Do you mean land cucumbers or sea cucumbers? I could agree with the latter but not the former.
Anyway, since it clearly wasn't obvious enough from the very fact I generally don't talk about my vegetarianism, the question was a joke. I am actually not a vegetarian because I only refuse to eat things that have a central nervous system. I don't eat fish or meat, but I do eat clams and jellyfish, and I make use of sponge.
The only exception is escargot - I eat them even though they have a central nervous system, for the reason that they were introduced to the CA ecosystem by the French to serve as a food source for humans, and have now become enormously destructive agricultural pests that have to be killed off anyway. Interestingly, as with pheasants and peacocks, other creatures not native to CA, the effect of escargot on the indigenous ecology appears to be nominal; they are only a threat to human agriculture.
Incidentally, I wonder what the Native Americans would have learned to do with escargot if they had retained control of the land after the French introduced the creatures.

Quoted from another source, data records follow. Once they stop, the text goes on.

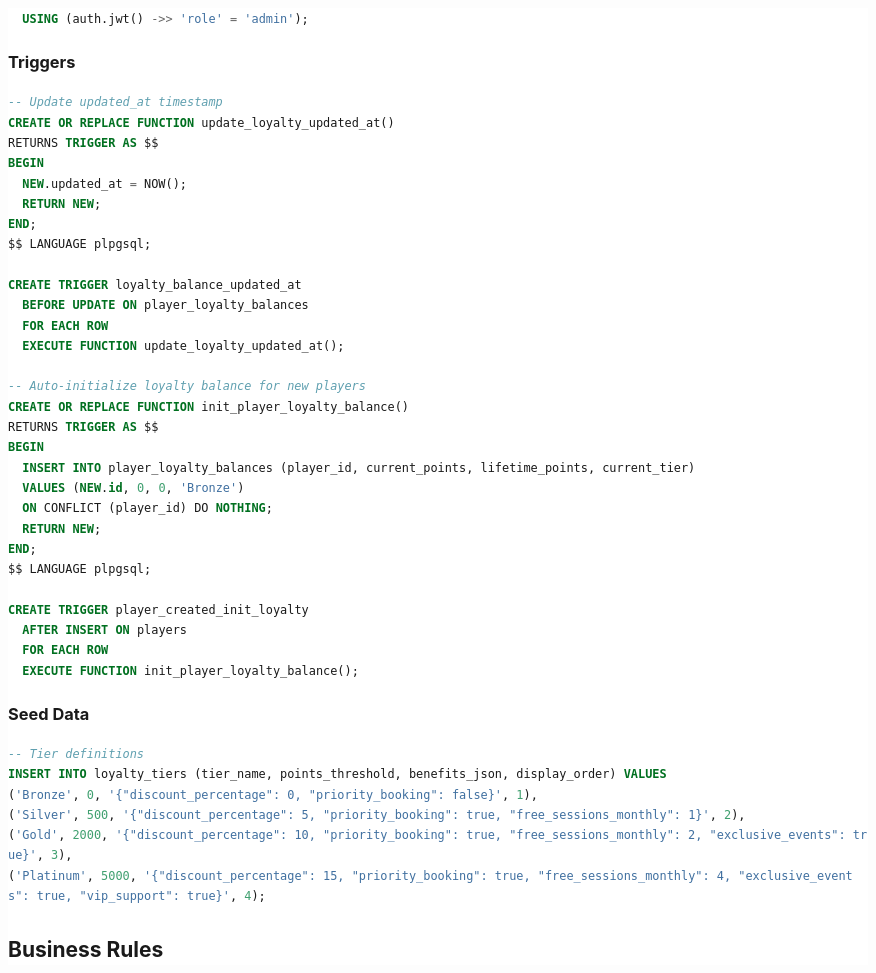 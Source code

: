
```sql
  USING (auth.jwt() ->> 'role' = 'admin');
```

### Triggers

```sql
-- Update updated_at timestamp
CREATE OR REPLACE FUNCTION update_loyalty_updated_at()
RETURNS TRIGGER AS $$
BEGIN
  NEW.updated_at = NOW();
  RETURN NEW;
END;
$$ LANGUAGE plpgsql;

CREATE TRIGGER loyalty_balance_updated_at
  BEFORE UPDATE ON player_loyalty_balances
  FOR EACH ROW
  EXECUTE FUNCTION update_loyalty_updated_at();

-- Auto-initialize loyalty balance for new players
CREATE OR REPLACE FUNCTION init_player_loyalty_balance()
RETURNS TRIGGER AS $$
BEGIN
  INSERT INTO player_loyalty_balances (player_id, current_points, lifetime_points, current_tier)
  VALUES (NEW.id, 0, 0, 'Bronze')
  ON CONFLICT (player_id) DO NOTHING;
  RETURN NEW;
END;
$$ LANGUAGE plpgsql;

CREATE TRIGGER player_created_init_loyalty
  AFTER INSERT ON players
  FOR EACH ROW
  EXECUTE FUNCTION init_player_loyalty_balance();
```

### Seed Data

```sql
-- Tier definitions
INSERT INTO loyalty_tiers (tier_name, points_threshold, benefits_json, display_order) VALUES
('Bronze', 0, '{"discount_percentage": 0, "priority_booking": false}', 1),
('Silver', 500, '{"discount_percentage": 5, "priority_booking": true, "free_sessions_monthly": 1}', 2),
('Gold', 2000, '{"discount_percentage": 10, "priority_booking": true, "free_sessions_monthly": 2, "exclusive_events": true}', 3),
('Platinum', 5000, '{"discount_percentage": 15, "priority_booking": true, "free_sessions_monthly": 4, "exclusive_events": true, "vip_support": true}', 4);
```

## Business Rules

Garlic and olives are not native to CA, but mustard, blackberries and acorns are...
Although as a matter of practice I do not eat any meat other than jellyfish, clams and escargot, I don't have an ethical problem with fully free-range meat and fish. I believe ruminants and fish exist to be eaten (by sharks and wolves if not humans). This is manifest in their psychology and behavior. I believe the best way to protect and ensure a positive quality of life for the creatures is the establishment of a sustainable symbiosis - this is something the French do very well in their own country.
This is also why McDonalds is disgusting and buffalo should be reintroduced to the West.